## ABOUT THIS TASK
Retype each record below word for word. Leave the pictures out.

═══ INFORMATION GIVEN

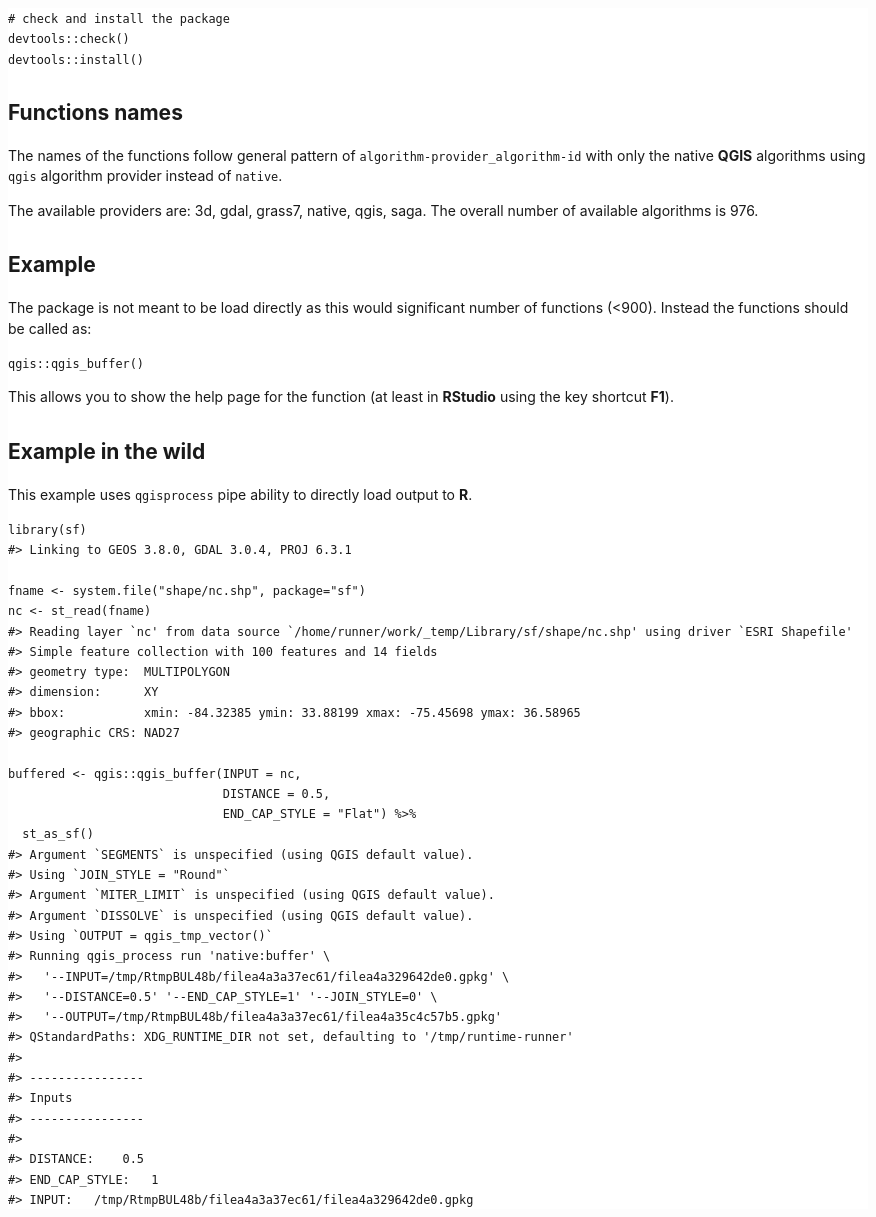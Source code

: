     # check and install the package
    devtools::check()
    devtools::install()

Functions names
---------------

The names of the functions follow general pattern of
`algorithm-provider_algorithm-id` with only the native **QGIS**
algorithms using `qgis` algorithm provider instead of `native`.

The available providers are: 3d, gdal, grass7, native, qgis, saga. The
overall number of available algorithms is 976.

Example
-------

The package is not meant to be load directly as this would significant
number of functions (&lt;900). Instead the functions should be called
as:

    qgis::qgis_buffer()

This allows you to show the help page for the function (at least in
**RStudio** using the key shortcut **F1**).

Example in the wild
-------------------

This example uses `qgisprocess` pipe ability to directly load output to
**R**.

    library(sf)
    #> Linking to GEOS 3.8.0, GDAL 3.0.4, PROJ 6.3.1

    fname <- system.file("shape/nc.shp", package="sf")
    nc <- st_read(fname)
    #> Reading layer `nc' from data source `/home/runner/work/_temp/Library/sf/shape/nc.shp' using driver `ESRI Shapefile'
    #> Simple feature collection with 100 features and 14 fields
    #> geometry type:  MULTIPOLYGON
    #> dimension:      XY
    #> bbox:           xmin: -84.32385 ymin: 33.88199 xmax: -75.45698 ymax: 36.58965
    #> geographic CRS: NAD27

    buffered <- qgis::qgis_buffer(INPUT = nc, 
                                  DISTANCE = 0.5, 
                                  END_CAP_STYLE = "Flat") %>% 
      st_as_sf()
    #> Argument `SEGMENTS` is unspecified (using QGIS default value).
    #> Using `JOIN_STYLE = "Round"`
    #> Argument `MITER_LIMIT` is unspecified (using QGIS default value).
    #> Argument `DISSOLVE` is unspecified (using QGIS default value).
    #> Using `OUTPUT = qgis_tmp_vector()`
    #> Running qgis_process run 'native:buffer' \
    #>   '--INPUT=/tmp/RtmpBUL48b/filea4a3a37ec61/filea4a329642de0.gpkg' \
    #>   '--DISTANCE=0.5' '--END_CAP_STYLE=1' '--JOIN_STYLE=0' \
    #>   '--OUTPUT=/tmp/RtmpBUL48b/filea4a3a37ec61/filea4a35c4c57b5.gpkg'
    #> QStandardPaths: XDG_RUNTIME_DIR not set, defaulting to '/tmp/runtime-runner'
    #> 
    #> ----------------
    #> Inputs
    #> ----------------
    #> 
    #> DISTANCE:    0.5
    #> END_CAP_STYLE:   1
    #> INPUT:   /tmp/RtmpBUL48b/filea4a3a37ec61/filea4a329642de0.gpkg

══════

## YOUR RESPONSE
Source code

:     # check and install the package
    devtools::check()
    devtools::install()

Functions names
---------------

The names of the functions follow general pattern of
`algorithm-provider_algorithm-id` with only the native **QGIS**
algorithms using `qgis` algorithm provider instead of `native`.

The available providers are: 3d, gdal, grass7, native, qgis, saga. The
overall number of available algorithms is 976.

Example
-------

The package is not meant to be load directly as this would significant
number of functions (&lt;900). Instead the functions should be called
as:

    qgis::qgis_buffer()

This allows you to show the help page for the function (at least in
**RStudio** using the key shortcut **F1**).

Example in the wild
-------------------

This example uses `qgisprocess` pipe ability to directly load output to
**R**.

    library(sf)
    #> Linking to GEOS 3.8.0, GDAL 3.0.4, PROJ 6.3.1

    fname <- system.file("shape/nc.shp", package="sf")
    nc <- st_read(fname)
    #> Reading layer `nc' from data source `/home/runner/work/_temp/Library/sf/shape/nc.shp' using driver `ESRI Shapefile'
    #> Simple feature collection with 100 features and 14 fields
    #> geometry type:  MULTIPOLYGON
    #> dimension:      XY
    #> bbox:           xmin: -84.32385 ymin: 33.88199 xmax: -75.45698 ymax: 36.58965
    #> geographic CRS: NAD27

    buffered <- qgis::qgis_buffer(INPUT = nc, 
                                  DISTANCE = 0.5, 
                                  END_CAP_STYLE = "Flat") %>% 
      st_as_sf()
    #> Argument `SEGMENTS` is unspecified (using QGIS default value).
    #> Using `JOIN_STYLE = "Round"`
    #> Argument `MITER_LIMIT` is unspecified (using QGIS default value).
    #> Argument `DISSOLVE` is unspecified (using QGIS default value).
    #> Using `OUTPUT = qgis_tmp_vector()`
    #> Running qgis_process run 'native:buffer' \
    #>   '--INPUT=/tmp/RtmpBUL48b/filea4a3a37ec61/filea4a329642de0.gpkg' \
    #>   '--DISTANCE=0.5' '--END_CAP_STYLE=1' '--JOIN_STYLE=0' \
    #>   '--OUTPUT=/tmp/RtmpBUL48b/filea4a3a37ec61/filea4a35c4c57b5.gpkg'
    #> QStandardPaths: XDG_RUNTIME_DIR not set, defaulting to '/tmp/runtime-runner'
    #> 
    #> ----------------
    #> Inputs
    #> ----------------
    #> 
    #> DISTANCE:    0.5
    #> END_CAP_STYLE:   1
    #> INPUT:   /tmp/RtmpBUL48b/filea4a3a37ec61/filea4a329642de0.gpkg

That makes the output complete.